Dollar helps buoy strength of U.S.

It is still safe haven despite struggles over past decade

LONDON -- A cursory assessment might find the United States a less than ideal candidate for the job of managing the planet's ultimate form of money.

Its public debt is enormous -- $22 trillion, and growing. Its politics recently delivered the longest government shutdown in the country's history. Its banking system is only a decade removed from the worst financial crisis since the Great Depression. Its proudly nationalist president provokes complaints from allies and foes alike that he breaches the norms of international relations, setting off talk that the U.S. dollar has lost its aura as the indomitable safe haven.

But money tells a different story.
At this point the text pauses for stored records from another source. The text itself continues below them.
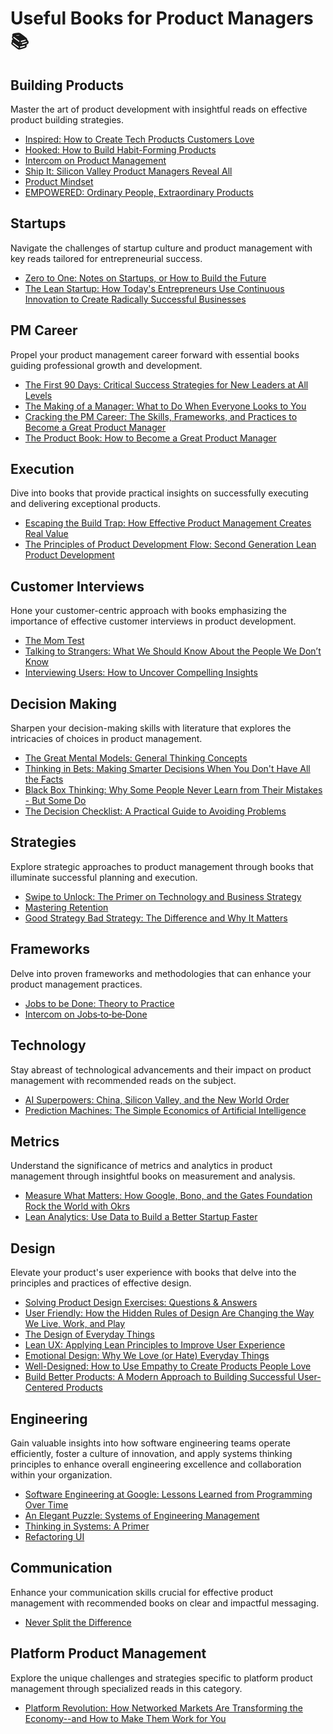 # Useful Books for Product Managers 📚

## Building Products
Master the art of product development with insightful reads on effective product building strategies.
* [Inspired: How to Create Tech Products Customers Love](https://www.goodreads.com/book/show/35249663-inspired)
* [Hooked: How to Build Habit-Forming Products](https://www.goodreads.com/book/show/22668729-hooked)
* [Intercom on Product Management](https://www.goodreads.com/book/show/24999344-intercom-on-product-management)
* [Ship It: Silicon Valley Product Managers Reveal All](https://www.goodreads.com/book/show/43205214-ship-it)
* [Product Mindset](https://www.goodreads.com/book/show/45143467-product-mindset)
* [EMPOWERED: Ordinary People, Extraordinary Products](https://www.goodreads.com/book/show/53481975-empowered)

## Startups
Navigate the challenges of startup culture and product management with key reads tailored for entrepreneurial success.
* [Zero to One: Notes on Startups, or How to Build the Future](https://www.goodreads.com/book/show/18050143-zero-to-one)
* [The Lean Startup: How Today's Entrepreneurs Use Continuous Innovation to Create Radically Successful Businesses](https://www.goodreads.com/book/show/10127019-the-lean-startup)


## PM Career
Propel your product management career forward with essential books guiding professional growth and development.
* [The First 90 Days: Critical Success Strategies for New Leaders at All Levels](https://www.goodreads.com/book/show/15824358-the-first-90-days)
* [The Making of a Manager: What to Do When Everyone Looks to You](https://www.goodreads.com/book/show/38821039-the-making-of-a-manager)
* [Cracking the PM Career: The Skills, Frameworks, and Practices to Become a Great Product Manager](https://www.goodreads.com/en/book/show/56332351)
* [The Product Book: How to Become a Great Product Manager](https://www.goodreads.com/book/show/35274263-the-product-book)

## Execution
Dive into books that provide practical insights on successfully executing and delivering exceptional products.
* [Escaping the Build Trap: How Effective Product Management Creates Real Value](https://www.goodreads.com/en/book/show/42611483)
* [The Principles of Product Development Flow: Second Generation Lean Product Development](https://www.goodreads.com/book/show/6278270-the-principles-of-product-development-flow)

## Customer Interviews
Hone your customer-centric approach with books emphasizing the importance of effective customer interviews in product development.
* [The Mom Test](https://www.goodreads.com/book/show/18529000-the-mom-test)
* [Talking to Strangers: What We Should Know About the People We Don’t Know](https://www.goodreads.com/book/show/43848929-talking-to-strangers)
* [Interviewing Users: How to Uncover Compelling Insights](https://www.goodreads.com/book/show/17869520-interviewing-users)

## Decision Making
Sharpen your decision-making skills with literature that explores the intricacies of choices in product management.
* [The Great Mental Models: General Thinking Concepts](https://www.goodreads.com/en/book/show/44245196)
* [Thinking in Bets: Making Smarter Decisions When You Don't Have All the Facts](https://www.goodreads.com/book/show/35957157-thinking-in-bets)
* [Black Box Thinking: Why Some People Never Learn from Their Mistakes - But Some Do](https://www.goodreads.com/book/show/24611735-black-box-thinking)
* [The Decision Checklist: A Practical Guide to Avoiding Problems](https://www.goodreads.com/book/show/40025817-the-decision-checklist)

## Strategies
Explore strategic approaches to product management through books that illuminate successful planning and execution.
* [Swipe to Unlock: The Primer on Technology and Business Strategy](https://www.goodreads.com/book/show/36271740-swipe-to-unlock)
* [Mastering Retention](https://www.productanalyticsplaybook.com/)
* [Good Strategy Bad Strategy: The Difference and Why It Matters](https://www.goodreads.com/book/show/11721966-good-strategy-bad-strategy)

## Frameworks
Delve into proven frameworks and methodologies that can enhance your product management practices.
* [Jobs to be Done: Theory to Practice](https://www.goodreads.com/book/show/32809558-jobs-to-be-done)
* [Intercom on Jobs‑to‑be‑Done](https://www.intercom.com/resources/books/intercom-jobs-to-be-done)

## Technology
Stay abreast of technological advancements and their impact on product management with recommended reads on the subject.
* [AI Superpowers: China, Silicon Valley, and the New World Order](https://www.goodreads.com/book/show/38242135-ai-superpowers)
* [Prediction Machines: The Simple Economics of Artificial Intelligence](https://www.goodreads.com/book/show/36484703-prediction-machines)

## Metrics
Understand the significance of metrics and analytics in product management through insightful books on measurement and analysis.
* [Measure What Matters: How Google, Bono, and the Gates Foundation Rock the World with Okrs](https://www.goodreads.com/book/show/37902327-measure-what-matters)
* [Lean Analytics: Use Data to Build a Better Startup Faster](https://www.goodreads.com/book/show/16033602-lean-analytics)

## Design
Elevate your product's user experience with books that delve into the principles and practices of effective design.
* [Solving Product Design Exercises: Questions & Answers](https://www.goodreads.com/book/show/38563044-solving-product-design-exercises)
* [User Friendly: How the Hidden Rules of Design Are Changing the Way We Live, Work, and Play](https://www.goodreads.com/en/book/show/41940285)
* [The Design of Everyday Things](https://www.goodreads.com/book/show/840.The_Design_of_Everyday_Things)
* [Lean UX: Applying Lean Principles to Improve User Experience](https://www.goodreads.com/book/show/13436116-lean-ux)
* [Emotional Design: Why We Love (or Hate) Everyday Things](https://www.goodreads.com/book/show/841.Emotional_Design)
* [Well-Designed: How to Use Empathy to Create Products People Love](https://www.goodreads.com/book/show/21413972-well-designed)
* [Build Better Products: A Modern Approach to Building Successful User-Centered Products](https://www.goodreads.com/book/show/32856562-build-better-products)

## Engineering
Gain valuable insights into how software engineering teams operate efficiently, foster a culture of innovation, and apply systems thinking principles to enhance overall engineering excellence and collaboration within your organization.
* [Software Engineering at Google: Lessons Learned from Programming Over Time](https://www.goodreads.com/en/book/show/48816586)
* [An Elegant Puzzle: Systems of Engineering Management](https://www.goodreads.com/book/show/45303387-an-elegant-puzzle)
* [Thinking in Systems: A Primer](https://www.goodreads.com/book/show/3828902-thinking-in-systems)
* [Refactoring UI](https://www.goodreads.com/book/show/43190966-refactoring-ui)

## Communication
Enhance your communication skills crucial for effective product management with recommended books on clear and impactful messaging.
* [Never Split the Difference](https://www.goodreads.com/book/show/26156469-never-split-the-difference)

## Platform Product Management
Explore the unique challenges and strategies specific to platform product management through specialized reads in this category.
* [Platform Revolution: How Networked Markets Are Transforming the Economy--and How to Make Them Work for You](https://www.goodreads.com/book/show/25622861-platform-revolution)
The dollar has in recent years amassed greater stature as the favored repository for global savings, the paramount refuge in times of crisis and the key form of exchange for commodities like oil.

The enduring potency of the dollar gives force to President Donald Trump's mode of engagement. It has enabled his Treasury to find buyers for government savings bonds at enviously cheap rates, even as his $1.5 trillion worth of tax cuts added to the debt. It has reinforced Trump's authority in imposing his foreign policies on an often-reluctant world by amplifying the power of his trade sanctions -- especially against Iran and Venezuela.

Because banks cannot risk jeopardizing their access to the plumbing of the dollar-based global financial network, they have taken pains to steer clear of nations and companies deemed pariahs in Washington.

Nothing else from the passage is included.